This is the story of one of the most spectacular and so far unsolved murder cases in the history of German jurisprudence of the last century: In May 1901 while on vacation in Ajaccio, Corsica, Karl Hau, an ambitious 19-year-old law student, makes the acquaintance of Mrs. Molitor, a well-to-do widow from Baden-Baden and her two unmarried daughters, Olga and Lina (nineteen and twenty-five, respectively). Like her mother, the effusive Olga immediately falls for Karl and records this and other feelings in sentimental verses, which she also likes to read aloud. Yet in spite of a certain attraction, it isn’t the extroverted, pretty Olga who arouses Karl’s interest, but her more serious older sister. She too instantly succumbs to the young con man’s charm.

Karl, who hails from a quite unpretentious background, constantly invents the most fabulous stories about his family and his professional future, and thanks to his urbane and self-confident manner he brings it off. When he visits the three ladies at their home in Baden-Baden, he and Lina grow closer and she allows him to persuade her, against all reason, to run away with him. When Karl’s true circumstances become known, the mother agrees to a legalization of the relationship to avoid an even greater scandal.

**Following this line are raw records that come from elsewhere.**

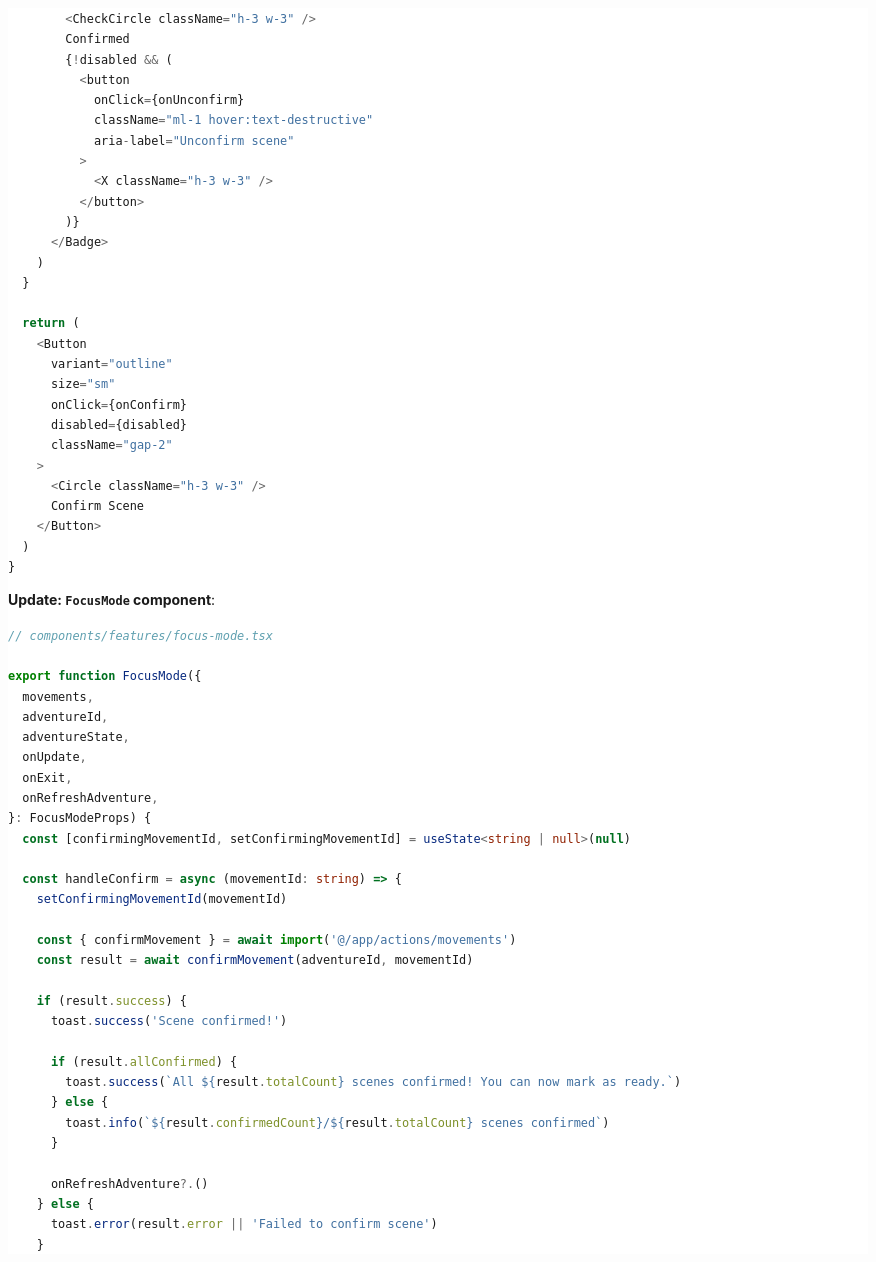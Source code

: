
 ```typescript
        <CheckCircle className="h-3 w-3" />
        Confirmed
        {!disabled && (
          <button
            onClick={onUnconfirm}
            className="ml-1 hover:text-destructive"
            aria-label="Unconfirm scene"
          >
            <X className="h-3 w-3" />
          </button>
        )}
      </Badge>
    )
  }

  return (
    <Button
      variant="outline"
      size="sm"
      onClick={onConfirm}
      disabled={disabled}
      className="gap-2"
    >
      <Circle className="h-3 w-3" />
      Confirm Scene
    </Button>
  )
}
```

**Update: `FocusMode` component**:

```typescript
// components/features/focus-mode.tsx

export function FocusMode({
  movements,
  adventureId,
  adventureState,
  onUpdate,
  onExit,
  onRefreshAdventure,
}: FocusModeProps) {
  const [confirmingMovementId, setConfirmingMovementId] = useState<string | null>(null)

  const handleConfirm = async (movementId: string) => {
    setConfirmingMovementId(movementId)

    const { confirmMovement } = await import('@/app/actions/movements')
    const result = await confirmMovement(adventureId, movementId)

    if (result.success) {
      toast.success('Scene confirmed!')

      if (result.allConfirmed) {
        toast.success(`All ${result.totalCount} scenes confirmed! You can now mark as ready.`)
      } else {
        toast.info(`${result.confirmedCount}/${result.totalCount} scenes confirmed`)
      }

      onRefreshAdventure?.()
    } else {
      toast.error(result.error || 'Failed to confirm scene')
    }
```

The young couple leave for the U.S. where, thanks to generous support provided by his mother-in-law, Karl is able to complete his law studies and embark on a promising academic career as an assistant professor. Yet he, who has meanwhile become the proud father of a daughter, aspires to greater heights; and so he tries his luck with some international speculative deals. In the process he not only runs through his wife’s dowry but also the money of several fellow citizens.

Financially ruined but still keeping up appearances, he returns to Europe in 1906 with his wife and daughter. There, his never quite resolved relationship with the beautiful Olga is rekindled. In disguise, he journeys from London to Baden-Baden to secretly meet with her. While Karl is still in Baden-Baden, the widow Molitor is killed on the street by a pistol shot. Witnesses believe they recognize Karl as the man in dark clothes they saw at the crime scene, and he is arrested the next day. In 1907, after a sensational trial, he is sentenced to death for murder motivated by greed. However, there is no conclusive evidence to prove his guilt.

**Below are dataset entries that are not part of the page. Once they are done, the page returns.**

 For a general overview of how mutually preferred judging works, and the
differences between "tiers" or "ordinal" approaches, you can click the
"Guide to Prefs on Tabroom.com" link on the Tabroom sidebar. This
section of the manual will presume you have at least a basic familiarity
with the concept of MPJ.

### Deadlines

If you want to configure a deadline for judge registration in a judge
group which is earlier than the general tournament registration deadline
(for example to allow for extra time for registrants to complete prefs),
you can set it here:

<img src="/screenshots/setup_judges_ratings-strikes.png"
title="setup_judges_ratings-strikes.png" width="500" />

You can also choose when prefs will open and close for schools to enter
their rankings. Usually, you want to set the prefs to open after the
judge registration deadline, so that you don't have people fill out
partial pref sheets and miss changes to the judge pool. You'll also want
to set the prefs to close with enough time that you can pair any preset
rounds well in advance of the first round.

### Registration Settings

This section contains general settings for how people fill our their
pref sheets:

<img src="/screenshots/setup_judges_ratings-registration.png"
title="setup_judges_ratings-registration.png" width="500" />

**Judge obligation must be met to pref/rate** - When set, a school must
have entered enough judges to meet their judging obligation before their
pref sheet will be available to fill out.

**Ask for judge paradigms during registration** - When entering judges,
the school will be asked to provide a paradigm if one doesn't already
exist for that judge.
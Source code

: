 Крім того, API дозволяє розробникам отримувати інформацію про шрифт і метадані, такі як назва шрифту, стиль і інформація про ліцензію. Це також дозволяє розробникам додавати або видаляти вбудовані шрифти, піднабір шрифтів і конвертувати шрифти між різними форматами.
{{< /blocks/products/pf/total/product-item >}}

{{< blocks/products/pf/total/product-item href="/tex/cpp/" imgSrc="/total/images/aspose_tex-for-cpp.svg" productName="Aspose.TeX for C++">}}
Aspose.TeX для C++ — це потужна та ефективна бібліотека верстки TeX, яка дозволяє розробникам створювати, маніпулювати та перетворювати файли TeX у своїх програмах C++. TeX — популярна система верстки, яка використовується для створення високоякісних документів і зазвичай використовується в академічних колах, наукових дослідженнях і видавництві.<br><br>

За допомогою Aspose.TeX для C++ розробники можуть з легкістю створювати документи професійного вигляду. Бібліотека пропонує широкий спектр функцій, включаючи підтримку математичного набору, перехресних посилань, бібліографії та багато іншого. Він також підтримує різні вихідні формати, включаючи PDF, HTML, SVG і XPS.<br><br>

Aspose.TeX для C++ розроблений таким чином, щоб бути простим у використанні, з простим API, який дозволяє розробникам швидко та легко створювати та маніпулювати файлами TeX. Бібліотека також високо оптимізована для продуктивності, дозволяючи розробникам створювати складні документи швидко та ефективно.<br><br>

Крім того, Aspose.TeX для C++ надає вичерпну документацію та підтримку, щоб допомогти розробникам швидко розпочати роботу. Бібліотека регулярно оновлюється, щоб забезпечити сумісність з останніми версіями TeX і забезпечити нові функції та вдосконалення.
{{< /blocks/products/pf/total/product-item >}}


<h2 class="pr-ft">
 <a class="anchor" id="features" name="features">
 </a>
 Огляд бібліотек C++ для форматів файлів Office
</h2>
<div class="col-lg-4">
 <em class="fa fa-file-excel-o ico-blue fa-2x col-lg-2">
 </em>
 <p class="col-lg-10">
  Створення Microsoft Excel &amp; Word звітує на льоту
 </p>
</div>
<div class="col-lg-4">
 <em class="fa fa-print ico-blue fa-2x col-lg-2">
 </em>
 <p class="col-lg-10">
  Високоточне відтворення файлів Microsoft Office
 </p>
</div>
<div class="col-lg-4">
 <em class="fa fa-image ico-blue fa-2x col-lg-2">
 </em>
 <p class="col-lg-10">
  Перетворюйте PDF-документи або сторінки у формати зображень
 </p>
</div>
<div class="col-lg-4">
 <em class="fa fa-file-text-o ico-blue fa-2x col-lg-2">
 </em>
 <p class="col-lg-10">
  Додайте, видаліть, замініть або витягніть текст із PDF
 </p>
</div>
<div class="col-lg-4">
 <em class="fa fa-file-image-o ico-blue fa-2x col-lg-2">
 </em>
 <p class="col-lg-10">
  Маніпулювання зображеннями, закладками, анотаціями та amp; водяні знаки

The death sentence is subsequently reduced to life in prison. In 1925 Hau is released on probation. He writes two books about the trial and the time he spent in prison; both quickly become bestsellers. When the authorities try to put him back in prison on the basis of revelations in the books, he escapes. In 1926 a shepherd discovers the dying man among the ruins of the Villa Adriana in Tivoli. The story of Karl Hau, a fascinating as well as disturbing figure who stage-managed his entire life right up to his death, ends with his suicide.

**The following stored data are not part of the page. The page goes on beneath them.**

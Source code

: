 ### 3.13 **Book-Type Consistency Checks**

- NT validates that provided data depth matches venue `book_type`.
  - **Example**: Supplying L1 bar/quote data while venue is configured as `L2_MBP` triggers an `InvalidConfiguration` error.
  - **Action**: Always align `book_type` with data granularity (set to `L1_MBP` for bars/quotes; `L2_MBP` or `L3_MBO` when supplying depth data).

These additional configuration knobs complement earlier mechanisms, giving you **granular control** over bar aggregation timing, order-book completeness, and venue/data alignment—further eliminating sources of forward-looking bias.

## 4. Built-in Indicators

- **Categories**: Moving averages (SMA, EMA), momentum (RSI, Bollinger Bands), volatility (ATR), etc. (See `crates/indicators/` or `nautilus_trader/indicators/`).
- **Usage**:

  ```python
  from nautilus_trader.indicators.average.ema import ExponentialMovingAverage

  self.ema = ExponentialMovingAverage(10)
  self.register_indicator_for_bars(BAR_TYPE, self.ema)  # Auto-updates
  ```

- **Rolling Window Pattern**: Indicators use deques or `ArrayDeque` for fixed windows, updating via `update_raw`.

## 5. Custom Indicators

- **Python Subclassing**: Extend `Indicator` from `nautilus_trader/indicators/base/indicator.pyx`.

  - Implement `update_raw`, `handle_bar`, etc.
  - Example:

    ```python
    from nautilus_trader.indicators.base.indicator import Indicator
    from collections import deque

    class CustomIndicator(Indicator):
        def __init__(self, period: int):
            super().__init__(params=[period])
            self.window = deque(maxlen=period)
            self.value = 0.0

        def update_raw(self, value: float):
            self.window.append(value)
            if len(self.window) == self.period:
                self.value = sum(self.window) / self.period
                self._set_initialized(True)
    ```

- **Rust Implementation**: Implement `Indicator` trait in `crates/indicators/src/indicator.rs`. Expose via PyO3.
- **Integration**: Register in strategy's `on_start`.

Bernd Schroeder fully and expertly exploits the literary potential of this story of love, passion, and ruin. He turns the historical scandal into a suspenseful and artfully orchestrated documentary novel. Actual documents such as case files, newspaper stories, letters, and trial testimony are skillfully interwoven with fictional passages that might very well have occurred just that way, and thus he creates a scintillating and morally highly ambivalent picture of his protagonist. In Schroeder’s novel this unluckily thwarted, demonic version of Felix Krull is highly talented but unscrupulous, loving and yet sexually dissipated, passionate and also coldly calculating.

What is so unusual about this novel is that at no point does it present a solution to the question of guilt and thus no partiality on the part of the author is displayed. Rather Schroeder avoids all value judgments about the characters and events portrayed and raises the rejection of chronology and causality to a principle of storytelling: Repeatedly he has the three narrative strands – past history, trial, and imprisonment – interrupt and interpenetrate each other until at the end the perspectives and judgments of the various characters are presented side by side in all their contradictoriness, and given equal weight.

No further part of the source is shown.